Banks and building societies compete for customers’ attention during ISA season, offering improved rates – Aldermore included. This is great news for savers, giving them plenty of choice when it comes to where they invest their cash.

The advantages of an ISA

1) ISAs are a tax-efficient way of saving in the UK.

This is because the money you invest with your annual allowance will keep its tax-free wrapper for future years. So for example, if you put £20,000 into your ISA this year it will continue to earn tax-free interest over the future years, providing that the funds aren’t withdrawn. And remember, your Personal Savings Allowance is separate from – and doesn’t count towards – your tax-free ISA allowance, meaning that you could make further savings. During a cost-of-living crisis, this is an even bigger bonus than it is usually.
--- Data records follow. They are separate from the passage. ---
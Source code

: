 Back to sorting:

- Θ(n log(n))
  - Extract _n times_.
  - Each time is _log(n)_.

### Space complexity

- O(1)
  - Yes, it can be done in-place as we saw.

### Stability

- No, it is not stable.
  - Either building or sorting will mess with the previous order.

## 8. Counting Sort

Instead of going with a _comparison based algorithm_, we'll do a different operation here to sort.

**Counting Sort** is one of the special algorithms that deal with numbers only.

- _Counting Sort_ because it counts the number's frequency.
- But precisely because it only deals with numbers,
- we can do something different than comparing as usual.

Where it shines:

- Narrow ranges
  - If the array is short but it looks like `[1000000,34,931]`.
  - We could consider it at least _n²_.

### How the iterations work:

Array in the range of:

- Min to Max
2) There’s plenty of choice for customers who are considering investing in an ISA.

In the cash ISA market customers can choose from a fixed or variable ISA, whilst there are other ISAs available such as stocks and shares ISAs, Lifetime ISAs and Innovative Finance ISAs (IFISAs). In a nutshell, if one type of ISA isn’t quite right for you, there’s a good chance that another will be.

3) ISAs can be transferred to other providers if you see a better rate or deal.

Of course, it’s important to ensure that you transfer your ISA correctly, to ensure you don’t lose the tax-free status. In all circumstances, you should seek advice from the potential provider before transferring your ISA.

Potential pitfalls to consider

1) There is a £20,000 contribution cap.

So, whilst an ISA will work well for many savers, for those with larger amounts to invest, there may be better options available.

2) ISAs can only be held in sole names.

Therefore, you won’t be able to hold an account jointly with someone else, which some people may want to do e.g. spouses.

3) You can’t carry forward your tax-free allowance into a new tax year.

It really is a ‘use it or lose it’ type of policy. This is perfectly fine for those savers who have a clear plan of action, but for those who want a super straightforward option where they don’t have to consider the tax implications, it’s certainly something to consider.

What does the UK public think of ISAs?

Aldermore commissions an annual Savings Tracker survey to monitor the attitudes and behaviours of savers in the UK, with the most recent edition of the tracker being completed during the last three months.

Within the Savings Tracker, we’ve found some revealing insights into how many people claim to have an ISA and the types of ISAs that are most popular.

When we asked people how much they agreed or disagreed with the following statement: “Every financial year I review ISA / savings rates and change provider accordingly”, nearly four in 10 UK adults who do save agreed with this statement.

On a nationally representative scale, that equates to a whopping 14 million people who claim to review savings and ISA rates in order to get the best deal. The UK market for savings has always been competitive and resilient, as borne out by these latest findings.

When we asked people which type of savings accounts they held, they revealed:

  • 33% have a cash ISA (17 million people).
  • 14% have a stocks and shares ISA (equivalent to 7.5 million people).
  • 3% have a lifetime ISA (1.6 million people) and a little under 1% have a portfolio ISA (330,000 people).
  • 11% (6.1 million people) have a children’s savings account such as a junior ISA, held in their child’s name.

The appetite for ISAs is huge, and they continue to be an incredibly popular way for many of us to stash away our hard-earned savings.

The case (and time for) ISAs

In conclusion – and as we approach the end of the tax year – the weeks ahead are a fantastic opportunity to consider an ISA and refresh your general savings goals. We’re still enjoying a rising rate environment, a welcome change to the relatively stagnant returns that we’d seen for several years. Inflation is predicted to reduce in the months ahead, and there’s a very real possibility of some savings rates cooling or even receding.

Whether you’re looking to build up a smaller rainy day fund or you’re an experienced, wealthier saver with significant capital to invest, there are options out there for everyone. Now’s the time to shop around, assess those options and make sure your money is invested in the most effective way possible.